A line belongs in the answer if it contains "elements"; copy every such line from the entries below.
-- Opening Marker --
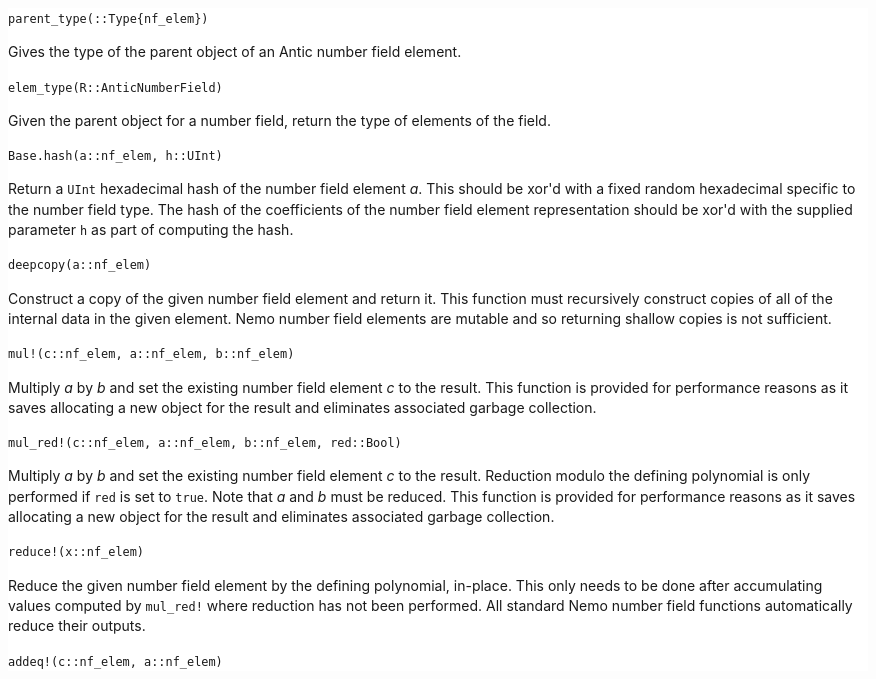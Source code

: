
 ```
parent_type(::Type{nf_elem})
```

Gives the type of the parent object of an Antic number field element.

```
elem_type(R::AnticNumberField)
```

Given the parent object for a number field, return the type of elements
of the field.

```
Base.hash(a::nf_elem, h::UInt)
```

Return a `UInt` hexadecimal hash of the number field element $a$. This should
be xor'd with a fixed random hexadecimal specific to the number field type. The
hash of the coefficients of the number field element representation should be
xor'd with the supplied parameter `h` as part of computing the hash.

```
deepcopy(a::nf_elem)
```

Construct a copy of the given number field element and return it. This function
must recursively construct copies of all of the internal data in the given
element. Nemo number field elements are mutable and so returning shallow copies
is not sufficient.

```
mul!(c::nf_elem, a::nf_elem, b::nf_elem)
```

Multiply $a$ by $b$ and set the existing number field element $c$ to the
result. This function is provided for performance reasons as it saves
allocating a new object for the result and eliminates associated garbage
collection.

```
mul_red!(c::nf_elem, a::nf_elem, b::nf_elem, red::Bool)
```

Multiply $a$ by $b$ and set the existing number field element $c$ to the
result. Reduction modulo the defining polynomial is only performed if `red` is
set to `true`. Note that $a$ and $b$ must be reduced. This function is provided
for performance reasons as it saves allocating a new object for the result and
eliminates associated garbage collection.

```
reduce!(x::nf_elem)
```

Reduce the given number field element by the defining polynomial, in-place.
This only needs to be done after accumulating values computed by `mul_red!`
where reduction has not been performed. All standard Nemo number field
functions automatically reduce their outputs.

```
addeq!(c::nf_elem, a::nf_elem)
```
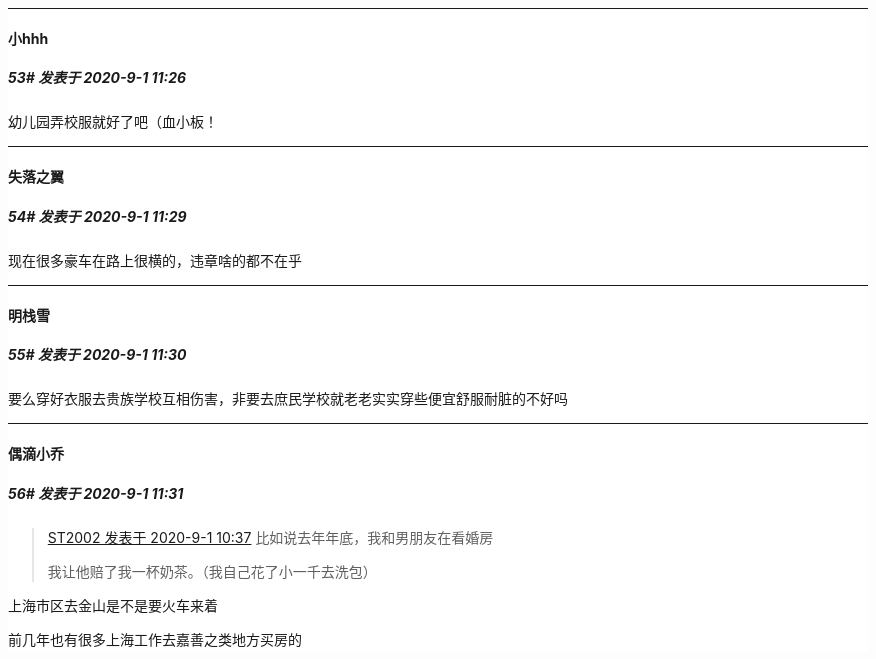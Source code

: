 


-----

####  小hhh  
##### 53#       发表于 2020-9-1 11:26




幼儿园弄校服就好了吧（血小板！







-----

####  失落之翼  
##### 54#       发表于 2020-9-1 11:29




现在很多豪车在路上很横的，违章啥的都不在乎







-----

####  明栈雪  
##### 55#       发表于 2020-9-1 11:30




要么穿好衣服去贵族学校互相伤害，非要去庶民学校就老老实实穿些便宜舒服耐脏的不好吗







-----

####  偶滴小乔  
##### 56#       发表于 2020-9-1 11:31



<blockquote><a href="httphttps://bbs.saraba1st.com/2b/forum.php?mod=redirect&amp;goto=findpost&amp;pid=48608547&amp;ptid=1957598" target="_blank">ST2002 发表于 2020-9-1 10:37</a>
比如说去年年底，我和男朋友在看婚房

我让他赔了我一杯奶茶。（我自己花了小一千去洗包）</blockquote>
上海市区去金山是不是要火车来着

前几年也有很多上海工作去嘉善之类地方买房的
-- Closing Marker --
### Exercise response
Given the parent object for a number field, return the type of elements
element. Nemo number field elements are mutable and so returning shallow copies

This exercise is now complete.